Ali, no entanto, do lado de fora, afastam-se e como sempre o fizeram, sobem as escadas somente como dois colegas e amigos, para tomar o elevador.
X x x x x X
Mulder bate a porta do carro, para em seguida ligá-lo.
Lá adiante, já bem distante, já pode divisar o carro de Scully que dirige-se para casa, visto que ela pegara seu carro na garagem em local mais à distância do seu e saira em primeiro lugar.
Em sua mente não lembra de forma alguma ter falado a ela que iria vê-la depois, mais tarde.
Automaticamente consulta o relógio: 7:40hs.
A noite está fria e em seu pensamento sente que tem necessidade de estar junto dela numa noite como essa... e nas outras também.
Ela nada lhe insinuara, porem; nem uma palavra sequer, se iria esperá-lo ou não.
Essa dúvida martela a mente de Mulder.
Sente-se incomodado.
Tateia o bolso para sentir o celular.
" Devo chamá-la?" - pensa se deve ligar e perguntar alguma coisa sobre isso.

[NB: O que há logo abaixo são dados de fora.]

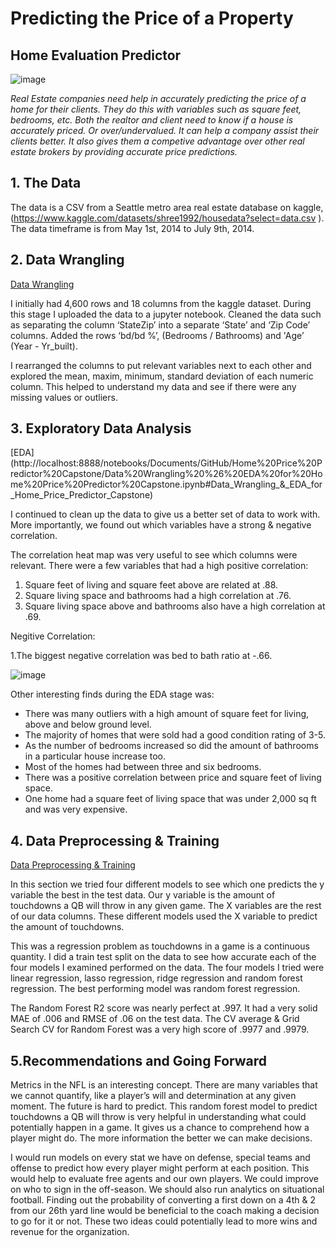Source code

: # Predicting the Price of a Property

## Home Evaluation Predictor 

![image](https://lh3.googleusercontent.com/p/AF1QipMonHBuOOrL0UUzj45iIrfMqY2I76lbLNuPtNFg=w960-h960-n-o-v1)

   *Real Estate companies need help in accurately predicting the price of a home for their clients. They do this with variables such as square feet, bedrooms, etc.  Both the realtor and client need to know if a house is accurately priced. Or over/undervalued. It can help a company assist their clients better. It also gives them a competive advantage over other real estate brokers by providing accurate price predictions.*
 
 
## 1. The Data
The data is a CSV from a Seattle metro area real estate database on kaggle, (https://www.kaggle.com/datasets/shree1992/housedata?select=data.csv ). The data timeframe is from May 1st, 2014 to July 9th, 2014.
 
## 2. Data Wrangling
[Data Wrangling](http://localhost:8888/notebooks/Documents/GitHub/Home%20Price%20Predictor%20Capstone/Data%20Wrangling%20%26%20EDA%20for%20Home%20Price%20Predictor%20Capstone.ipynb#Data_Wrangling_&_EDA_for_Home_Price_Predictor_Capstone)

I initially had 4,600 rows and 18 columns from the kaggle dataset. During this stage I uploaded the data to a jupyter notebook. Cleaned the data such as separating the column ‘StateZip’ into a separate ‘State’ and ‘Zip Code’ columns. Added the rows ‘bd/bd %’, (Bedrooms / Bathrooms) and 'Age’ (Year -  Yr_built).

I rearranged the columns to put relevant variables next to each other and explored the mean, maxim, minimum, standard deviation of each numeric column. This helped to understand my data and see if there were any missing values or outliers.

## 3. Exploratory Data Analysis
[EDA] (http://localhost:8888/notebooks/Documents/GitHub/Home%20Price%20Predictor%20Capstone/Data%20Wrangling%20%26%20EDA%20for%20Home%20Price%20Predictor%20Capstone.ipynb#Data_Wrangling_&_EDA_for_Home_Price_Predictor_Capstone)
 
I continued to clean up the data to give us a better set of data to work with. More importantly, we found out which variables have a strong & negative correlation.
 
The correlation heat map was very useful to see which columns were relevant. There were a few variables that had a high positive correlation:
1. Square feet of living and square feet above are related at .88.
2. Square living space and bathrooms had a high correlation at .76.
3. Square living space above and bathrooms also have a high correlation at .69.

Negitive Correlation:

1.The biggest negative correlation was bed to bath ratio at -.66.

 ![image](https://user-images.githubusercontent.com/86930309/193145314-8b8c26b4-0fa3-44d7-914d-2b8dcfcd7a77.png)

Other interesting finds during the EDA stage was:
- There was many outliers with a high amount of square feet for living, above and below ground level.
- The majority of homes that were sold had a good condition rating of 3-5.
- As the number of bedrooms increased so did the amount of bathrooms in a particular house increase too. 
- Most of the homes had between three and six bedrooms.
- There was a positive correlation between price and square feet of living space. 
- One home had a square feet of living space that was under 2,000 sq ft and was very expensive. 
 
## 4. Data Preprocessing & Training
[Data Preprocessing & Training](http://localhost:8888/notebooks/Documents/GitHub/Home%20Price%20Predictor%20Capstone/%20Pre-Processing%2C%20Training%20%20%26%20Modeling.ipynb)
 
In this section we tried four different models to see which one predicts the y variable the best in the test data. Our y variable is the amount of touchdowns a QB will throw in any given game. The X variables are the rest of our data columns. These different models used the X variable to predict the amount of touchdowns.
 
This was a regression problem as touchdowns in a game is a continuous quantity. I did a train test split on the data to see how accurate each of the four models I examined performed on the data. The four models I tried were linear regression, lasso regression, ridge regression and random forest regression. The best performing model was random forest regression.
 
The Random Forest R2 score was nearly perfect at .997. It had a very solid MAE of .006 and RMSE of .06 on the test data. The CV average & Grid Search CV for Random Forest was a very high score of .9977 and .9979.
 
 
## 5.Recommendations and Going Forward 
 Metrics in the NFL is an interesting concept. There are many variables that we cannot quantify, like a player’s will and determination at any given moment. The future is hard to predict. This random forest model to predict touchdowns a QB will throw is very helpful in understanding what could potentially happen in a game. It gives us a chance to comprehend how a player might do. The more information the better we can make decisions.
 
I would run models on every stat we have on defense, special teams and offense to predict how every player might perform at each position. This would help to evaluate free agents and our own players. We could improve on who to sign in the off-season.
We should also run analytics on situational football. Finding out the probability of converting a first down on a 4th & 2 from our 26th yard line would be beneficial to the coach making a decision to go for it or not. These two ideas could potentially lead to more wins and revenue for the organization.
 
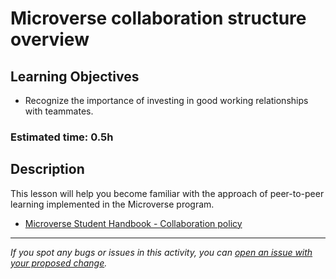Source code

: # Microverse collaboration structure overview

## Learning Objectives

- Recognize the importance of investing in good working relationships with teammates.

### Estimated time: 0.5h

## Description

This lesson will help you become familiar with the approach of peer-to-peer learning implemented in the Microverse program.

- [Microverse Student Handbook - Collaboration policy](https://www.notion.so/microverse/Collaboration-policy-1dd1dc06ca774628aa99d0e3d9dd6d55)



------

_If you spot any bugs or issues in this activity, you can [open an issue with your proposed change](https://github.com/microverseinc/curriculum-transversal-skills/blob/main/git-github/articles/open_issue.md)._
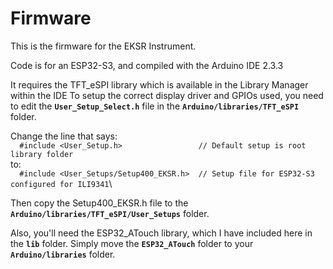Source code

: # Firmware

This is the firmware for the EKSR Instrument.

Code is for an ESP32-S3, and compiled with the Arduino IDE 2.3.3

It requires the TFT_eSPI library which is available in the Library Manager within the IDE
To setup the correct display driver and GPIOs used, you need to edit the **`User_Setup_Select.h`** file in the **`Arduino/libraries/TFT_eSPI`** folder.

Change the line that says:\
`  #include <User_Setup.h>                 // Default setup is root library folder`\
to:\
`  #include <User_Setups/Setup400_EKSR.h>  // Setup file for ESP32-S3 configured for ILI9341`\

Then copy the Setup400_EKSR.h file to the **`Arduino/libraries/TFT_eSPI/User_Setups`** folder.


Also, you'll need the ESP32_ATouch library, which I have included here in the **`lib`** folder.
Simply move the **`ESP32_ATouch`** folder to your **`Arduino/libraries`** folder.
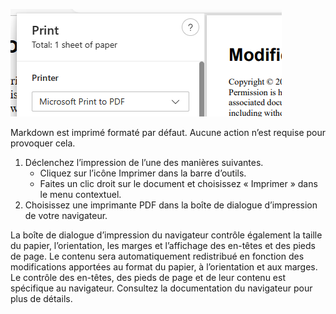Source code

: ![](./print-pdf.png)

Markdown est imprimé formaté par défaut. Aucune action n’est requise pour provoquer cela. 

1. Déclenchez l’impression de l’une des manières suivantes.
	- Cliquez sur l’icône Imprimer dans la barre d’outils.
	- Faites un clic droit sur le document et choisissez « Imprimer » dans le menu contextuel.
2. Choisissez une imprimante PDF dans la boîte de dialogue d’impression de votre navigateur. 

La boîte de dialogue d’impression du navigateur contrôle également la taille du papier, l’orientation, les marges et l’affichage des en-têtes et des pieds de page. Le contenu sera automatiquement redistribué en fonction des modifications apportées au format du papier, à l’orientation et aux marges. Le contrôle des en-têtes, des pieds de page et de leur contenu est spécifique au navigateur. Consultez la documentation du navigateur pour plus de détails.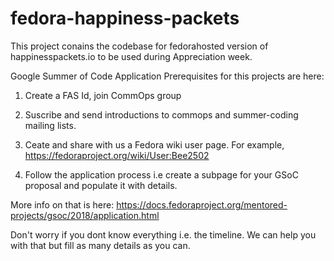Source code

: # fedora-happiness-packets

This project conains the codebase for fedorahosted version of happinesspackets.io to be used during Appreciation week.

Google Summer of Code Application Prerequisites for this projects are here:

1. Create a FAS Id, join CommOps group 

2. Suscribe and send introductions to commops and summer-coding mailing lists.

3. Ceate and share with us a Fedora wiki user page. For example, https://fedoraproject.org/wiki/User:Bee2502

4. Follow the application process i.e create a subpage for your GSoC proposal and populate it with details. 

More info on that is here: https://docs.fedoraproject.org/mentored-projects/gsoc/2018/application.html

Don't worry if you dont know everything i.e. the timeline. We can help you with that but fill as many details as you can.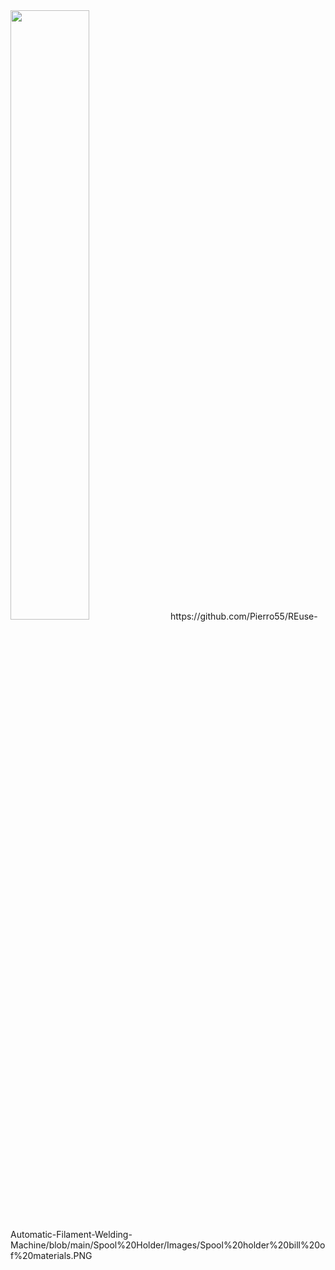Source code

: <img src="https://github.com/Pierro55/REuse-Automatic-Filament-Welding-Machine/blob/main/Spool%20Holder/Images/Spool%20holder%20bill%20of%20materials.PNG" width=50% height=50%>
https://github.com/Pierro55/REuse-Automatic-Filament-Welding-Machine/blob/main/Spool%20Holder/Images/Spool%20holder%20bill%20of%20materials.PNG
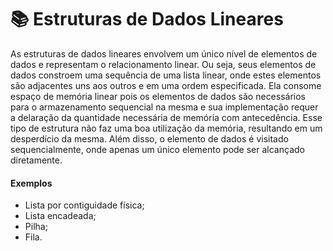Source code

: # 📚 Estruturas de Dados Lineares
As estruturas de dados lineares envolvem um único nível de elementos de dados e representam o relacionamento linear. Ou seja, seus elementos de dados constroem uma sequência de uma lista linear, onde estes elementos são adjacentes uns aos outros e em uma ordem especificada. Ela consome espaço de memória linear pois os elementos de dados são necessários para o armazenamento sequencial na mesma e sua implementação requer a delaração da quantidade necessária de memória com antecedência. Esse tipo de estrutura não faz uma boa utilização da memória, resultando em um desperdício da mesma. Além disso, o elemento de dados é visitado sequencialmente, onde apenas um único elemento pode ser alcançado diretamente.

#### Exemplos
- Lista por contiguidade física;
- Lista encadeada;
- Pilha;
- Fila.
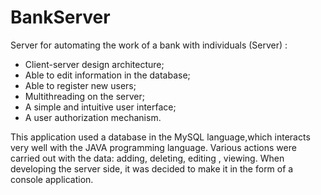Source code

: # BankServer
Server for automating the work of a bank with individuals (Server) :
- Сlient-server design architecture;
- Able to edit information in the database;
- Able to register new users;
- Multithreading on the server;
- A simple and intuitive user interface;
- A user authorization mechanism.

This application used a database in the MySQL language,which interacts very well with the JAVA programming language.
Various actions were carried out with the data: adding, deleting, editing , viewing.
When developing the server side, it was decided to make it in the form of a console application.
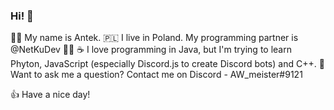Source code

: ### Hi! 👋

🧑‍💻 My name is Antek.
🇵🇱 I live in Poland. My programming partner is @NetKuDev 👯💙
☕ I love programming in Java, but I'm trying to learn Phyton, JavaScript (especially Discord.js to create Discord bots) and C++.
💬 Want to ask me a question? Contact me on Discord - AW_meister#9121

👍 Have a nice day!

<!--
**AWmeister546/AWmeister546** is a ✨ _special_ ✨ repository because its `README.md` (this file) appears on your GitHub profile.

Here are some ideas to get you started:

- 🔭 I’m currently working on ...
- 🌱 I’m currently learning ...
- 👯 I’m looking to collaborate on ...
- 🤔 I’m looking for help with ...
- 💬 Ask me about ...
- 📫 How to reach me: ...
- 😄 Pronouns: ...
- ⚡ Fun fact: ...
-->
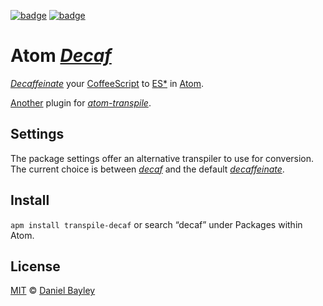 [![badge][apm]][package]
[![badge][chat]][#slack]

Atom _[Decaf]_
==============
_[Decaf][][feinate]_ your [CoffeeScript] to [ES*] in [Atom].

[Another] plugin for _[atom-transpile]_.

Settings
--------
The package settings offer an alternative transpiler to use for conversion. The current choice is between _[decaf]_ and the default _[decaffeinate][feinate]_.

Install
-------
`apm install transpile-decaf` or search “decaf” under Packages within Atom.

License
-------
[MIT] © [Daniel Bayley]

[MIT]:              LICENSE.md
[Daniel Bayley]:    https://github.com/danielbayley
[atom]:             https://atom.io
[apm]:              https://img.shields.io/apm/v/transpile-decaf.svg?style=flat-square
[package]:          https://atom.io/packages/transpile-decaf
[chat]:             https://img.shields.io/badge/chat-atom.io%20slack-ff69b4.svg?style=flat-square
[#slack]:           https://atom-slack.herokuapp.com

[atom-transpile]:   https://atom.io/packages/transpile
[Another]:          https://atom.io/packages/search?q=transpile-
[CoffeeScript]:     http://coffeescript.org
[decaf]:            https://github.com/rainforestapp/decaf#decaf-js
[feinate]:          https://github.com/decaffeinate/decaffeinate#decaffeinate-
[ES*]:              http://babeljs.io/#es2015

Mas não o faz. A dúvida sobrepuja todos os seus desejos. Continua a dirigir, vendo as luzes da rua desfazerem seus focos diante de sua vista cansada.
X x x x x X
Mulder joga as chaves e o celular no sofá.
Tira o paletó, camisa e os vai jogando pelo chão.
Sente necessidade de um benfazejo banho para adquirir forças e pensar com mais clareza.
É o que se predispõe a fazer agora.
X x x x x X
Scully entra no apartamento pensativa.
Gira a chave na fechadura para trancar a porta.
Sente que seus gestos estão desalentados, sem ânimo.
"É a falta dele!" Seu coração anuncia.
Vai para o quarto. Está escuro. Ela assim o deixar ficar.
Permanece de pé, por alguns minutos, olhos fechados, rememorando a cena da noite anterior.
"Foi tudo tão bom! Senti o seu amor, o seu calor, o seu corpo ansiando pelo meu!" - pensa.
Tira o blazer. A roupa toda em seguida e dirige-se para o banheiro.
Acende a luz. Coloca-se diante do espelho.
"Ele me tocou com aquelas mãos que adoro! Me possuiu toda pra ele! Eu o amo!"
Toca levemente em seu busto, sabendo que Mulder agora era o dono total de todo o seu corpo, toda a sua vida, até.
X x x x x X
Mulder está sentado, displicentemente, mordiscando uma a uma suas sementes favoritas.
Necessitaria agora estar com as pálpebras a cair sem forças, pelo sono e o enfado do dia.
Entretanto está com o olhos bem abertos; sente o corpo excitado. E o cansaço? E o sono que não vem!
Na TV a tela exibe imagens que passam aos seus olhos como flashes sem nenhum sentido.
Não vê e nem ouve nada do que ali aparece.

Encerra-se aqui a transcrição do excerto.